Making it clear that the EU fully supported the IPCC, Spain’s Secretary of State for Climate Change Teresa Ribera told journalists that the transparent way the error was dealt with showed the robustness of the system. However, she admitted that “there is always an opportunity to update the processes,” especially as the Panel has grown in the number of partners and in the level of science and research.
“I personally wrote a letter to the chair of the IPCC offering to help update and improve these kinds of controls,” she said. Spain is currently chairing the 27-member European Union’s climate change agenda.
The Europeans have a high-profile presence at the Delhi Sustainable Development Summit being held here this weekend, with three Prime Ministers present at the inaugural function on Friday. Seven environment or climate change Ministers are participating in various panel discussions, apart from a high-level, informal closed-door meeting of negotiators to discuss the way forward to the next large climate change summit at Mexico this December.
Ms.
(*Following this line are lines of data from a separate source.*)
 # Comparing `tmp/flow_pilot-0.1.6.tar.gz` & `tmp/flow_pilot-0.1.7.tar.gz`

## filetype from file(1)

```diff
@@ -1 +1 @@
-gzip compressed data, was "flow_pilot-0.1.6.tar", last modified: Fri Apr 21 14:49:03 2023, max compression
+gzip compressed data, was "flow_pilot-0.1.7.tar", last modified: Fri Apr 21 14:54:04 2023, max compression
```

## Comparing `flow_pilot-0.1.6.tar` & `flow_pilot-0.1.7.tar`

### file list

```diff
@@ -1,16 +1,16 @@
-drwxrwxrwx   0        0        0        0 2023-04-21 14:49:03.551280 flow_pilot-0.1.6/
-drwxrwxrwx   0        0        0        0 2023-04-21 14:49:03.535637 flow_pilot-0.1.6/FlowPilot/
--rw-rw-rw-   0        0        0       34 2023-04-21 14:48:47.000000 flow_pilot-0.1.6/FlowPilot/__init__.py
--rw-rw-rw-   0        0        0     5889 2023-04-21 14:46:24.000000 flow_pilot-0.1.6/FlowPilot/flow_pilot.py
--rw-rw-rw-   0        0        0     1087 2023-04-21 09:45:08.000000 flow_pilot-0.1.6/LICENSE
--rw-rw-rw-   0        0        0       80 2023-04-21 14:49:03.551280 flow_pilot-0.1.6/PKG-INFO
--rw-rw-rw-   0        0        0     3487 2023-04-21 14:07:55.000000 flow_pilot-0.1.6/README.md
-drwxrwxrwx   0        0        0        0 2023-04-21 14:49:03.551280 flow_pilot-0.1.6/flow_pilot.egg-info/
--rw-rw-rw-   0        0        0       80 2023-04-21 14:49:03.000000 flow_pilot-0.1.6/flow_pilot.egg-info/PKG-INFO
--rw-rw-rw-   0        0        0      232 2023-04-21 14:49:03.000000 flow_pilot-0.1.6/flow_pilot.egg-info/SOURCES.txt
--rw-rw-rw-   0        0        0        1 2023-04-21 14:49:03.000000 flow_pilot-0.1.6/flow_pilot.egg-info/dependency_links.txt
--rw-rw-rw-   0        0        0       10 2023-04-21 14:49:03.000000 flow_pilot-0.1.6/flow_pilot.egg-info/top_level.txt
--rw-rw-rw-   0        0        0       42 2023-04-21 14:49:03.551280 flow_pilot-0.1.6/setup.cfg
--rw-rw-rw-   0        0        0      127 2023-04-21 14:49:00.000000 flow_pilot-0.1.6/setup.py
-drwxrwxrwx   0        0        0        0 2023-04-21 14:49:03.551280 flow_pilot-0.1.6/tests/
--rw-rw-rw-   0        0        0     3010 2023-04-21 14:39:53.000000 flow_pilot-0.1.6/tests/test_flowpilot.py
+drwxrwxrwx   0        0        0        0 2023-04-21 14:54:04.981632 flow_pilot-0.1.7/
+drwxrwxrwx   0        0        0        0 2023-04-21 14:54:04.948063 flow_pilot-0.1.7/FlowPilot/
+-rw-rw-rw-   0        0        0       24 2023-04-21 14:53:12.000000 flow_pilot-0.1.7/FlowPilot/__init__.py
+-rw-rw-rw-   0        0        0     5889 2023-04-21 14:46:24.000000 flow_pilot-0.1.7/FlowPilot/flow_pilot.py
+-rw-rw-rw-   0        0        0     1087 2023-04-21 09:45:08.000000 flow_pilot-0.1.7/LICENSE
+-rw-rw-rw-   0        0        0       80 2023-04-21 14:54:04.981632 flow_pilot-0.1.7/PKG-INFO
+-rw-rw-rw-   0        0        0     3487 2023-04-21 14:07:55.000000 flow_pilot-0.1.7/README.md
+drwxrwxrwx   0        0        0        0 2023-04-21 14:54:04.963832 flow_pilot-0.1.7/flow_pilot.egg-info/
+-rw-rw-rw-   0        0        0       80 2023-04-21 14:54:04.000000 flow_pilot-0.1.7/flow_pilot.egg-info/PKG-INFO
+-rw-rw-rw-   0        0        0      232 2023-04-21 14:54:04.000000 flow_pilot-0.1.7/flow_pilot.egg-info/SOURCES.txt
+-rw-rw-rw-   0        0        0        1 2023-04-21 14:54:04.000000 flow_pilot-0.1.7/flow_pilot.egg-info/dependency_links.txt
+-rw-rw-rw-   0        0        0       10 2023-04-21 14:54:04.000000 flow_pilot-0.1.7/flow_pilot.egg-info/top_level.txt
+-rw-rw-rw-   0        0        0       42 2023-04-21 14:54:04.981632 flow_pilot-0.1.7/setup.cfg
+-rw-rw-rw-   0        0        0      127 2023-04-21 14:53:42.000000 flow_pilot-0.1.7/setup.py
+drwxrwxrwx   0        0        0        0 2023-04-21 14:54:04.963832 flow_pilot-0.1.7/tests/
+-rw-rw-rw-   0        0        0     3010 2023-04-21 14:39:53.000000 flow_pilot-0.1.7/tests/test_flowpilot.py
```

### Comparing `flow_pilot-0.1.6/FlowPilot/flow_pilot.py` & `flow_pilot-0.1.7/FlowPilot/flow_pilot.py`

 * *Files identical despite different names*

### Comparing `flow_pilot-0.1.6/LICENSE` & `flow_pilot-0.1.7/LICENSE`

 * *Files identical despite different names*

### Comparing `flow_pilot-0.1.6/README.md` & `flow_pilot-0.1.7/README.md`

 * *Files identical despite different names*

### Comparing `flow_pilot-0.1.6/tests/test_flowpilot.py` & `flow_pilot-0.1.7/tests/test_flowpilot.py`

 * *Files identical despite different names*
Ribera felt that holding more such informal meetings among small groups could help pave the way for success in Mexico, but the final legally-binding treaty had to come out of the U.N. process.
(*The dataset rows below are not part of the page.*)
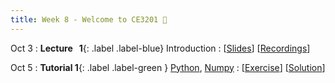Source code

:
 ```yaml
---
title: Week 8 - Welcome to CE3201 👏
---
```


Oct 3
: **Lecture &nbsp; 1**{: .label .label-blue}  Introduction
  : [[Slides](https://luminus.nus.edu.sg)] [[Recordings](https://luminus.nus.edu.sg)]

Oct 5 
: **Tutorial 1**{: .label .label-green } [Python](https://xiaoganghe.github.io/python-climate-visuals/chapters/data-analytics/python.html), [Numpy](https://xiaoganghe.github.io/python-climate-visuals/chapters/data-analytics/numpy.html)
  : [[Exercise](https://xiaoganghe.github.io/python-climate-visuals/chapters/data-analytics/python-exercise.html)] [[Solution](https://xiaoganghe.github.io/python-climate-visuals/chapters/data-analytics/python-exercise.html)]
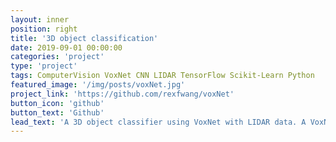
```yaml
---
layout: inner
position: right
title: '3D object classification'
date: 2019-09-01 00:00:00
categories: 'project'
type: 'project'
tags: ComputerVision VoxNet CNN LIDAR TensorFlow Scikit-Learn Python
featured_image: '/img/posts/voxNet.jpg'
project_link: 'https://github.com/rexfwang/voxNet'
button_icon: 'github'
button_text: 'Github'
lead_text: 'A 3D object classifier using VoxNet with LIDAR data. A VoxNet implementation using TensorFlow, Scikit-Learn, and Python'
---
```

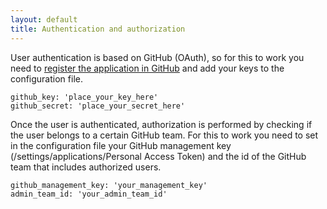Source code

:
 ```yaml
---
layout: default
title: Authentication and authorization
---
```

 
User authentication is based on GitHub (OAuth), so for this to work you need to <a href="https://github.com/settings/applications/new">register the application in GitHub</a> and add your keys to the configuration file.

<pre><code>github_key: 'place_your_key_here'
github_secret: 'place_your_secret_here'
</code></pre>

Once the user is authenticated, authorization is performed by checking if the user belongs to a certain GitHub team. For this to work you need to set in the configuration file your GitHub management key (/settings/applications/Personal Access Token) and the id of the GitHub team that includes authorized users.</p>

<pre><code>github_management_key: 'your_management_key'
admin_team_id: 'your_admin_team_id'
</code></pre>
Paul Magnette, Minister of Climate and Energy in Belgium, which will take over the chairmanship of the EU’s climate council later this year, praised India’s growth story and potential for further economic expansion, using it as his reasoning why India was equipped to take on larger responsibilities in the fight against climate change.
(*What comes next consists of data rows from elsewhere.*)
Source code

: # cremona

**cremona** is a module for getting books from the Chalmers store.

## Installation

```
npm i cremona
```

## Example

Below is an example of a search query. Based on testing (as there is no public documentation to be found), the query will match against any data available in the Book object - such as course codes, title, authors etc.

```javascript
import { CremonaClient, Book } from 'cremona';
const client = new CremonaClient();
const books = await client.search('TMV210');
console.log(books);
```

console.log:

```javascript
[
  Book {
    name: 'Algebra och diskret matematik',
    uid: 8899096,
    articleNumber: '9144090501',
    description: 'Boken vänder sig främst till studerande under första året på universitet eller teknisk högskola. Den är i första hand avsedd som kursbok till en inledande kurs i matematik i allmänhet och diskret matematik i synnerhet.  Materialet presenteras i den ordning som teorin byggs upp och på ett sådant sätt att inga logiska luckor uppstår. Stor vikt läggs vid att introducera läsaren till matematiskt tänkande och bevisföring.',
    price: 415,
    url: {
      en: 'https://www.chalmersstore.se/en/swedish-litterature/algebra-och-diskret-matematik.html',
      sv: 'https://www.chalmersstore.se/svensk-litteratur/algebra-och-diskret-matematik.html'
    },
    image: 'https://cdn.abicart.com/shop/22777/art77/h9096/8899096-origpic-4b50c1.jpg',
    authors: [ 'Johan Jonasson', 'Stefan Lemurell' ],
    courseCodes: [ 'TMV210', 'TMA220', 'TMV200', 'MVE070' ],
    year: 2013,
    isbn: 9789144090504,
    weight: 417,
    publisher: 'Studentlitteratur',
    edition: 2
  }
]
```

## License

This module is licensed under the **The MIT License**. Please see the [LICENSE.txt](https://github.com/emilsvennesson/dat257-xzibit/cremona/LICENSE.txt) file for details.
“India is not in the same situation as Bangladesh or Burkina Faso,” said Ms. Ribera, making the case for a division among richer and poorer developing countries.
She made it clear that in Europe’s opinion, the Kyoto Protocol’s stark distinction between developed and developing countries was outdated. “The world has changed. It is no longer black and white…There are not just two compact groups of countries which have to do this [take on mitigation responsibilities] and countries which don’t have to do this. Now there is a recognition that we all need to do something, at different levels,” she said.
India has held the stance that as a developing country, it cannot be bound with legal obligations to cut its greenhouse gas emissions in the fight against climate change. However, it has agreed to take on a voluntary commitment to reduce emissions intensity by 2020.